### Task objective
All lines containing the string "Retriever" must be copied from the entries.

[Dataset excerpts]
┌──

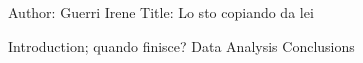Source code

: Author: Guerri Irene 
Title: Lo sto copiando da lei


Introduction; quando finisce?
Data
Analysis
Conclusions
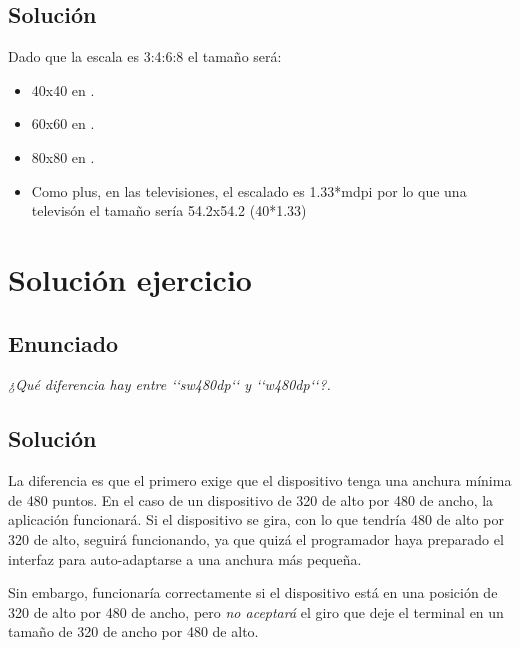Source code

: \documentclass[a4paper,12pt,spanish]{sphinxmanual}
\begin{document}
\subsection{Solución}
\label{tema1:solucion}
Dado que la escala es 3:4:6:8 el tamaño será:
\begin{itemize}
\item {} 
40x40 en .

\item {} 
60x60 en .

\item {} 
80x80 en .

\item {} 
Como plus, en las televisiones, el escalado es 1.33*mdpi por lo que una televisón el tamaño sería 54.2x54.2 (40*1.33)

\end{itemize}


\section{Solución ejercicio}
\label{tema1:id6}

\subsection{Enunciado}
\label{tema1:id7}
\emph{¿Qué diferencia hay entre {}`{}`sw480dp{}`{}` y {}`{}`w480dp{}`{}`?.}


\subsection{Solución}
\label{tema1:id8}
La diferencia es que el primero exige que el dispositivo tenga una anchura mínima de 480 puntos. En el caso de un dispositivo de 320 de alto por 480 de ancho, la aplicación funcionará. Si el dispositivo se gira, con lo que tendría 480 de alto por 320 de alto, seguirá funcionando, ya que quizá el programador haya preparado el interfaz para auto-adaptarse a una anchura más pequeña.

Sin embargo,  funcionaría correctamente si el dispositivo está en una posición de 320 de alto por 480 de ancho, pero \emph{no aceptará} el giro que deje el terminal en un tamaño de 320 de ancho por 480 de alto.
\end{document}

└──
┌──

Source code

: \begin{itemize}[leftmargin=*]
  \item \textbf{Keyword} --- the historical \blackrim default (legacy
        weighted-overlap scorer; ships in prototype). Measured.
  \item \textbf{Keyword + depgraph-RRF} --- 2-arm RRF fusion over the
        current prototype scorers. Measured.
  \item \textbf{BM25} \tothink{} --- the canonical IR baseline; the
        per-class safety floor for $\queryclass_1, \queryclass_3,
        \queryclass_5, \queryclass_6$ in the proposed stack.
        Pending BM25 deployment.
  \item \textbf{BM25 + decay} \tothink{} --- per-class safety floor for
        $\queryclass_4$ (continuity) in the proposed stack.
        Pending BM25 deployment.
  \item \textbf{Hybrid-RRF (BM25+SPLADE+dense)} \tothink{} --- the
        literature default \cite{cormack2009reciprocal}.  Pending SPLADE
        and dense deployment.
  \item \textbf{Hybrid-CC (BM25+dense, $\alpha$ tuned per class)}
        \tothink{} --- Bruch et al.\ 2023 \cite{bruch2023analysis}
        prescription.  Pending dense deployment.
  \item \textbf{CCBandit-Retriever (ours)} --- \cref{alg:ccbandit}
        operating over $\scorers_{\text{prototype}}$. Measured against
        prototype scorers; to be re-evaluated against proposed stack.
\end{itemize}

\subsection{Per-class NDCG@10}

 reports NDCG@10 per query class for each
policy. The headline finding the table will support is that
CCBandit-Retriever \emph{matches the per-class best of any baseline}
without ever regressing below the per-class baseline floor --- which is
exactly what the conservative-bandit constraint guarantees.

└──

### Solution for this task
  \item \textbf{CCBandit-Retriever (ours)} --- \cref{alg:ccbandit}
CCBandit-Retriever \emph{matches the per-class best of any baseline}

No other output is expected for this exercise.